Most soccer fans are sadly aware of Abby Wambach’s arrest for a misdemeanor DUI in Portland, Ore., on April 2. However, a more significant part of that story has achieved less notice. As part of her arrest, Wambach had to detail all of her past drug and alcohol history. She admitted to first smoking weed when she was 24 and trying cocaine when she was 25. These incidents would have been during her rise to prominence on the international soccer scene and just after the 2003 World Cup in the United States. At the time, she had already been on the U.S. Women’s National Team for almost four years, played in one World Cup and one Olympics. It may seem a surprising time to begin using drugs when her fame is ascending and she has the world by the tail, yet it’s not so unusual. It’s also troubling to think that later at age 36, after a lifetime of success in her chosen field and hopefully the wisdom and maturity to know better, she would risk reputation and even her life to drive under the influence.

This is the insidious reality of drugs and alcohol. As parents, we can’t ignore the seriousness of these substances in how they can affect our children and their future lives. If someone as accomplished, settled, and respected as Abby Wambach can be affected by intoxicants, then certainly younger, less confident players might succumb. Our kids are assailed daily with mixed message about what their attitude should be concerning drugs and alcohol. In the midst of most televised sporting events they watch people in their 20s have all kinds of fun under the influence of alcohol.
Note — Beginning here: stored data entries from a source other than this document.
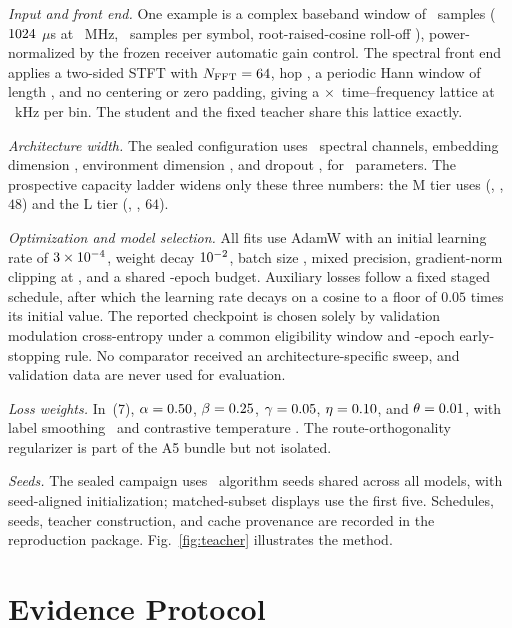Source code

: \documentclass[letterpaper,journal]{IEEEtran}
\begin{document}
\emph{Input and front end.} One example is a complex baseband window of
\WindowSamples\ samples ($\WindowMicroseconds$ $\mu$s at \SampleRateMHz\ MHz,
\SamplesPerSymbol\ samples per symbol, root-raised-cosine roll-off
\RrcRolloff), power-normalized by the frozen receiver automatic gain control. The spectral
front end
applies a two-sided STFT with $N_{\mathrm{FFT}}=\NFft$, hop \HopLength, a
periodic Hann window of length \NFft, and no centering or zero padding, giving
a \StftBins$\times$\StftFrames\ time--frequency lattice at \StftBinHz\ kHz per
bin. The student and the fixed teacher share this lattice exactly.

\emph{Architecture width.} The sealed configuration uses \SpectralChannels\
spectral channels, embedding dimension \EmbeddingDim, environment dimension
\EnvironmentDim, and dropout \DropoutRate, for \ParamsAFive\ parameters. The
prospective capacity ladder widens only these three numbers: the M tier uses
(\CapacityMSpectral, \CapacityMEmbedding, $48$) and the L tier
(\CapacityLSpectral, \CapacityLEmbedding, $64$).

\emph{Optimization and model selection.} All fits use AdamW with an initial
learning rate of $\TrainLR$, weight decay $\TrainWeightDecay$, batch size
\TrainBatch, mixed precision, gradient-norm clipping at \GradClip, and a shared
\TrainEpochs-epoch budget. Auxiliary losses follow a fixed staged schedule,
after which the learning rate decays on a cosine to a floor of $0.05$ times
its initial value. The reported checkpoint is chosen solely by validation
modulation cross-entropy under a common eligibility window and
\TrainPatience-epoch early-stopping rule. No comparator received an
architecture-specific sweep, and validation data are never used for
evaluation.

\emph{Loss weights.} In~(7), $\alpha=\LossAlpha$, $\beta=\LossBeta$,
$\gamma=\LossGamma$, $\eta=\LossEta$, and $\theta=\LossOrtho$, with label
smoothing \LabelSmoothing\ and contrastive temperature \ContrastTemp. The
route-orthogonality regularizer is part of the A5 bundle but not isolated.

\emph{Seeds.} The sealed campaign uses \ProtocolSeedCount\ algorithm seeds
shared across all models, with seed-aligned initialization; matched-subset
displays use the first five. Schedules, seeds, teacher construction, and
cache provenance are recorded in the reproduction package.
Fig.~\ref{fig:teacher} illustrates the method.

\section{Evidence Protocol}
\end{document}
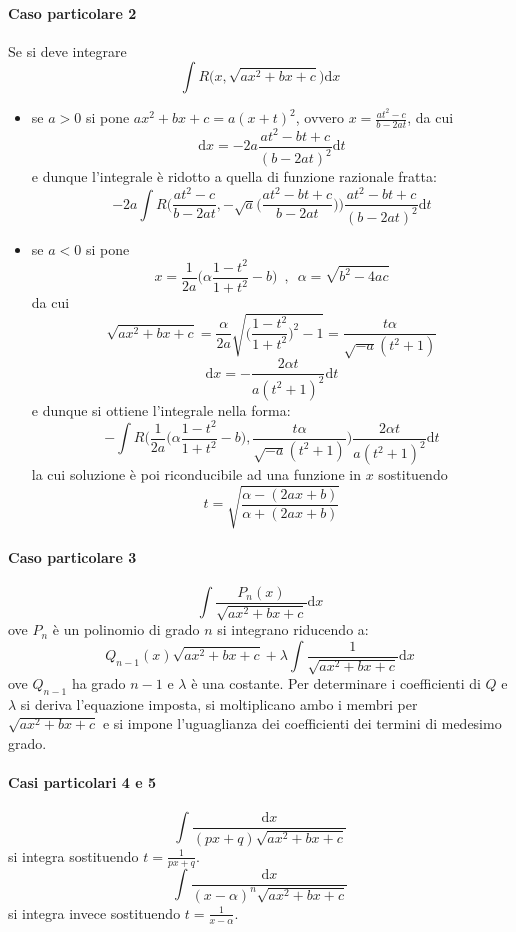 \documentclass[10pt]{article}
\theoremstyle{plain}
\begin{document}
\paragraph{Caso particolare 2}
Se si deve integrare
\[\int R\big(x, \sqrt{ax^2 +bx +c}\big)\textrm{d}x\]
\begin{itemize}
\item se $a > 0$ si pone $ax^2 + bx + c = a(x+t)^2$, ovvero $\displaystyle x = \frac{at^2 - c}{b - 2at}$, da cui
\[\textrm{d}x = - 2a \frac{at^2 - bt + c}{(b - 2at)^2	}\textrm{d}t\]
e dunque l'integrale è ridotto a quella di funzione razionale fratta:
\[-2a \int R \bigg(\frac{at^2 - c}{b - 2at}, - \sqrt{a}\big(\frac{at^2 - bt + c}{b-2at}\big)\bigg)\frac{at^2 - bt + c}{(b - 2at)^2	}\textrm{d}t\]
\item se $a < 0$ si pone
\[x = \frac{1}{2a} \big(\alpha \frac{1-t^2}{1+t^2} - b\big) \enspace, \enspace \alpha = \sqrt{b^2 - 4ac}\]
da cui
\[\sqrt{ax^2 + bx + c} = \frac{\alpha}{2a}\sqrt{\big(\frac{1-t^2}{1+t^2}\big)^2 - 1} = \frac{t\alpha}{\sqrt{-a}(t^2+1)}\]
\[\textrm{d}x = - \frac{2\alpha t}{a(t^2 + 1)^2}\textrm{d}t\]
e dunque si ottiene l'integrale nella forma:
\[- \int R \bigg(\frac{1}{2a} \big(\alpha \frac{1-t^2}{1+t^2} - b\big), \frac{t\alpha}{\sqrt{-a}(t^2+1)}\bigg)\frac{2\alpha t}{a(t^2+1)^2}\textrm{d}t\]
la cui soluzione è poi riconducibile ad una funzione in $x$ sostituendo
\[t = \sqrt{\frac{\alpha - (2ax + b)}{\alpha + (2ax + b)}}\]
\end{itemize}
\paragraph{Caso particolare 3}
\[\int\frac{P_n(x)}{\sqrt{ax^2 + bx + c}}\textrm{d}x\]
ove $P_n$ è un polinomio di grado $n$ si integrano riducendo a:
\[Q_{n-1}(x)\sqrt{ax^2 + bx + c} + \lambda \int\frac{1}{\sqrt{ax^2 + bx + c}}\textrm{d}x\]
ove $Q_{n-1}$ ha grado $n-1$ e $\lambda$ è una costante. Per determinare i coefficienti di $Q$ e $\lambda$ si deriva l'equazione imposta, si moltiplicano ambo i membri per $\sqrt{ax^2 + bx + c}$ e si impone l'uguaglianza dei coefficienti dei termini di medesimo grado.
\paragraph{Casi particolari 4 e 5}
\[\int\frac{\textrm{d}x}{(px + q)\sqrt{ax^2 + bx + c}}\]
si integra sostituendo $\displaystyle t = \frac{1}{px + q}$.
\[\int\frac{\textrm{d}x}{(x - \alpha)^n \sqrt{ax^2 + bx + c}}\]
si integra invece sostituendo $\displaystyle t = \frac{1}{x-\alpha}$.
\end{document}

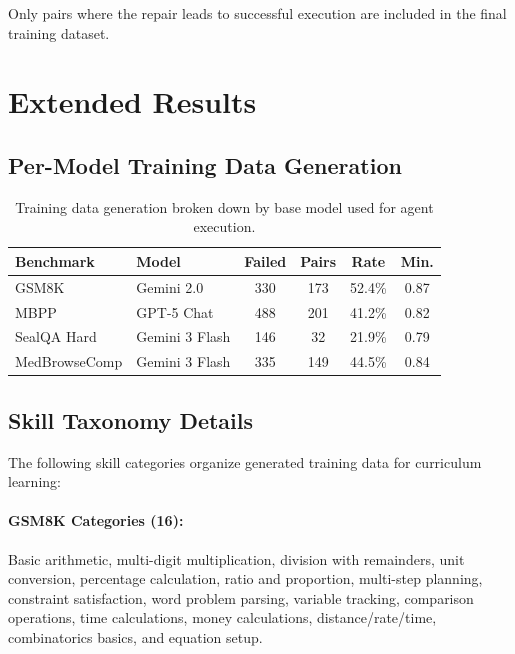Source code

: \documentclass{article}
\theoremstyle{plain}
\theoremstyle{definition}
\theoremstyle{remark}
\begin{document}
Only pairs where the repair leads to successful execution are included in the final training dataset.

\section{Extended Results}

\subsection{Per-Model Training Data Generation}

\begin{table}[h]
  \caption{Training data generation broken down by base model used for agent execution.}
  \centering
  \begin{small}
    \begin{tabular}{llcccc}
      \toprule
      Benchmark & Model & Failed & Pairs & Rate & Min. \\
      \midrule
      GSM8K & Gemini 2.0 & 330 & 173 & 52.4\% & 0.87 \\
      MBPP & GPT-5 Chat & 488 & 201 & 41.2\% & 0.82 \\
      SealQA Hard & Gemini 3 Flash & 146 & 32 & 21.9\% & 0.79 \\
      MedBrowseComp & Gemini 3 Flash & 335 & 149 & 44.5\% & 0.84 \\
      \bottomrule
    \end{tabular}
  \end{small}
\end{table}

\subsection{Skill Taxonomy Details}

The following skill categories organize generated training data for curriculum learning:

\paragraph{GSM8K Categories (16):}
Basic arithmetic, multi-digit multiplication, division with remainders, unit conversion, percentage calculation, ratio and proportion, multi-step planning, constraint satisfaction, word problem parsing, variable tracking, comparison operations, time calculations, money calculations, distance/rate/time, combinatorics basics, and equation setup.
\end{document}
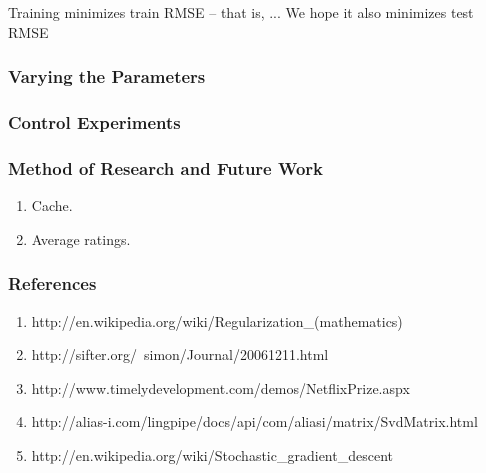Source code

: \documentclass[12pt]{article}
\begin{document}
Training minimizes train RMSE -- that is, ...
We hope it also minimizes test RMSE

\subsubsection*{Varying the Parameters}

\subsubsection*{Control Experiments}

\subsubsection*{Method of Research and Future Work}
\begin{enumerate}
\item Cache.
\item Average ratings.
\end{enumerate}

\subsubsection*{References}
\begin{enumerate}
  \item http://en.wikipedia.org/wiki/Regularization\_(mathematics)
  \item http://sifter.org/~simon/Journal/20061211.html
  \item http://www.timelydevelopment.com/demos/NetflixPrize.aspx
  \item http://alias-i.com/lingpipe/docs/api/com/aliasi/matrix/SvdMatrix.html
  \item http://en.wikipedia.org/wiki/Stochastic\_gradient\_descent
\end{enumerate}
\end{document}
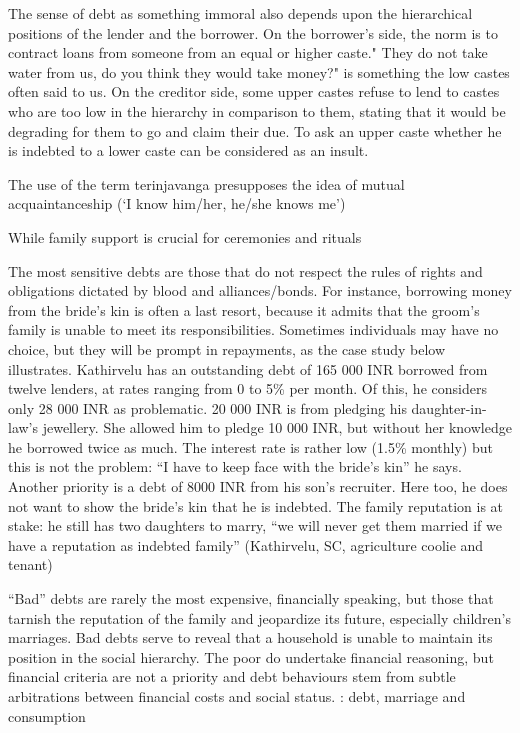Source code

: \documentclass[a4paper, 11pt, onecolumn]{article}
\begin{document}
The sense of debt as something immoral also depends upon the hierarchical positions of the
lender and the borrower. On the borrower’s side, the norm is to contract loans from someone
from an equal or higher caste." They do not take water from us, do you think they would take
money?" is something the low castes often said to us. On the creditor side, some upper castes
refuse to lend to castes who are too low in the hierarchy in comparison to them, stating that it
would be degrading for them to go and claim their due. To ask an upper caste whether he is
indebted to a lower caste can be considered as an insult.

The use of the term terinjavanga presupposes the idea of mutual
acquaintanceship (‘I know him/her, he/she knows me’)

While family support is crucial for
ceremonies and rituals

The most sensitive debts are those that do not respect the rules of rights and
obligations dictated by blood and alliances/bonds. For instance, borrowing money
from the bride’s kin is often a last resort, because it admits that the groom’s family is
unable to meet its responsibilities. Sometimes individuals may have no choice, but they
will be prompt in repayments, as the case study below illustrates.
Kathirvelu has an outstanding debt of 165 000 INR borrowed from twelve lenders, at rates ranging from 0 to
5\% per month. Of this, he considers only 28 000 INR as problematic. 20 000 INR is from pledging his
daughter-in-law’s jewellery. She allowed him to pledge 10 000 INR, but without her knowledge he
borrowed twice as much. The interest rate is rather low (1.5\% monthly) but this is not the problem: “I have
to keep face with the bride’s kin” he says. Another priority is a debt of 8000 INR from his son’s recruiter.
Here too, he does not want to show the bride’s kin that he is indebted. The family reputation is at stake: he
still has two daughters to marry, “we will never get them married if we have a reputation as indebted
family” (Kathirvelu, SC, agriculture coolie and tenant)

“Bad” debts are
rarely the most expensive, financially speaking, but those that tarnish the reputation of the
family and jeopardize its future, especially children’s marriages. Bad debts serve to reveal that a household is unable to maintain its position in the social hierarchy. The poor do
undertake financial reasoning, but financial criteria are not a priority and debt behaviours
stem from subtle arbitrations between financial costs and social status.
\cite{James2020} : debt, marriage and consumption
\end{document}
Laughing, dancing, attempting daring feats, and having adventures are all cleverly intertwined with some brand of alcohol. The not-so-subtle message that our kids receive is that if you want to be a cool grown-up having tons of fun, then you need to drink their product. When role models, who wear logos or even act as spokespersons for a brand, are added to the mix, it’s not surprising that kids get swayed. And that’s just alcohol.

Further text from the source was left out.